A spreading code encodes a data signal by applying a noise-like code sequence to the data at a rate faster than that of the data. Namely, the spreading code is applied to the data such that there are multiple “chips” of the code for any given element of data. Such an application of the spreading code is commonly referred to as direct sequence spreading of the data. A short code is an example of a spreading code. Chips and their associated chip rates are known to those skilled in the art.
A covering code further encodes the signal to provide “channelization” for a signal. For example, each unique covering code as it is applied to a spread signal provides a unique communication channel for the spread signal. This channelization allows a signal to be divided into a number of individual communication channels that may be either shared or assigned to specific users. Covering codes typically include families of codes that are either orthogonal (e.g., Walsh codes) or substantially orthogonal (e.g. Quasi Orthogonal Function, or “QOF” codes).
Interference degrades signal detection and processing capabilities of a receiver by hindering the recovery of a selected signal. While the above-mentioned codes can be used to differentiate signals, interference from unwanted signals is a persistent problem in CDMA communications. For example, interference can be the result of receiving one or more unwanted signals simultaneously with a selected signal. These unwanted signals can be coded signals having properties that are similar to that of the selected signal. Because of code similarities and signal energy, the coded signals often have a tendency to interfere with one another and disrupt the reception of the selected signal. The lack of orthogonality of the received signals results in “leakage” from one signal into another. Examples of such interference include “cross-channel” interference and “co-channel” interference.
Co-channel interference may include multipath interference from the same transmitter, wherein a transmitted signal takes unique paths that causes one path (e.g., an interfering signal path) and another path (e.g., a selected signal path) to differentially arrive at a receiver, thereby hindering reception of the selected path. Cross-channel interference may include interference caused by signal paths of other transmitters hindering the reception of the selected signal path. Such interference can corrupt data as long as it is present in any substantial form.

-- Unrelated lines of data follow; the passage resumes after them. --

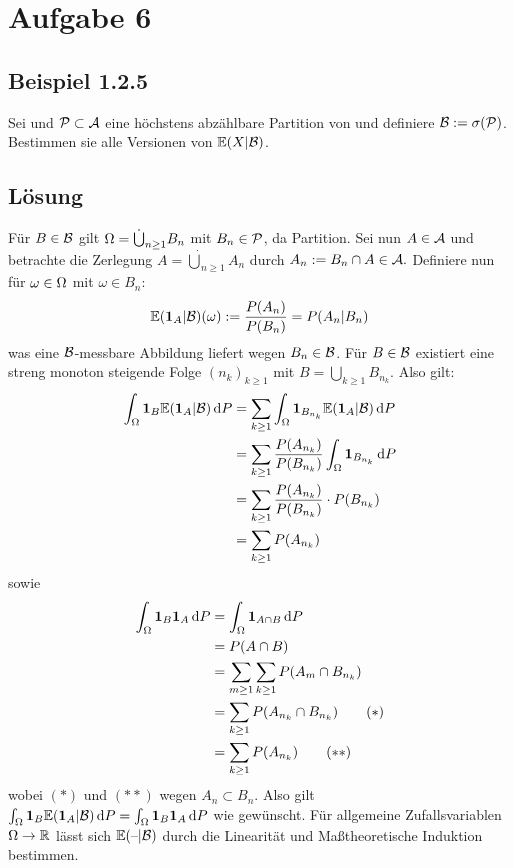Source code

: \documentclass[12pt]{scrartcl}
\date{\today}
\begin{document}
\section*{Aufgabe 6}
\subsection*{Beispiel 1.2.5}
\einruecken

Sei \WraumAnn{} und $\mathcal{P}\subset\mathcal{A}$ eine höchstens abzählbare Partition von \Om{} und definiere $\mathcal{B}:=\sigma(\mathcal{P})$.
Bestimmen sie alle Versionen von $\mathbb{E}(X|\mathcal{B})$. %
	
\ausruecken

\subsection*{Lösung}
\einruecken

Für $B\in\mathcal{B}$ gilt $\Omega=\dot\bigcup_{n\ge1}B_n$ mit $B_n\in\mathcal{P}$, da \scriptP{} Partition.
Sei nun $A\in\mathcal{A}$ und betrachte die Zerlegung $A=\dot\bigcup_{n\ge1}A_n$ durch $A_n:=B_n\cap A\in\mathcal{A}.$
Definiere nun für $\omega\in\Omega$ mit $\omega\in B_n$:
$$\mathbb{E}(\textbf{1}_A|\mathcal{B})(\omega):=\frac{P(A_n)}{P(B_n)}=P(A_n|B_n)$$
was eine $\mathcal{B}$-messbare Abbildung liefert wegen $B_n\in\mathcal{B}$.
Für $B\in\mathcal{B}$ existiert eine streng monoton steigende Folge $(n_k)_{k\ge 1}$ mit $B=\bigcup_{k\ge 1}B_{n_k}$. Also gilt:
\begin{align*}
\int_{\Omega}\textbf{1}_B\mathbb{E}(\textbf{1}_A|\mathcal{B}) \mathop{}\!\mathrm{d} P
&= \sum_{k\ge 1}\int_{\Omega}\textbf{1}_{B_{n_k}}\mathbb{E}(\textbf{1}_A|\mathcal{B}) \mathop{}\!\mathrm{d} P \\
&= \sum_{k\ge 1}\frac{P(A_{n_k})}{P(B_{n_k})}\int_{\Omega}\textbf{1}_{B_{n_k}} \mathop{}\!\mathrm{d} P \\
&= \sum_{k\ge 1}\frac{P(A_{n_k})}{P(B_{n_k})}\cdot P(B_{n_k}) \\
&= \sum_{k\ge 1}P(A_{n_k})
\end{align*}
sowie
\begin{align*}
\int_{\Omega}\textbf{1}_B\textbf{1}_A \mathop{}\!\mathrm{d} P 
&= \int_{\Omega}\textbf{1}_{A\cap B} \mathop{}\!\mathrm{d} P \\
&= P(A\cap B) \\
&= \sum_{m\ge 1}\sum_{k\ge 1}P(A_m\cap B_{n_k}) \\
&= \sum_{k\ge 1}P(A_{n_k}\cap B_{n_k}) \tag{$\ast$} \\
&= \sum_{k\ge 1}P(A_{n_k}) \tag{$\ast\ast$}
\end{align*}
wobei $(\ast)$ und $(\ast\ast)$ wegen $A_n\subset B_n$.
Also gilt $\int_{\Omega}\textbf{1}_B\mathbb{E}(\textbf{1}_A|\mathcal{B}) \mathop{}\!\mathrm{d} P=\int_{\Omega}\textbf{1}_B\textbf{1}_A \mathop{}\!\mathrm{d} P$
wie gewünscht.
Für allgemeine Zufallsvariablen $\Omega\rightarrow\mathbb{R}$ lässt sich $\mathbb{E}(\text{--}|\mathcal{B})$ durch die Linearität und Maßtheoretische Induktion bestimmen.
\end{document}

“Rake” receivers operate in multipath environments that include such interference to improve reception of the selected signal via the combination of signal paths. Rake receivers have a plurality of “fingers,” wherein each finger of the rake receiver independently estimates channel gain and other signal characteristics, such as phase, of the selected signal path to more accurately demodulate and subsequently retrieve underlying data of the selected signal by combining multiple copies of the signal. Although rake receivers can improve data retrieval of a received signal, present rake receivers do not reduce cross-channel interference and/or co-channel interference.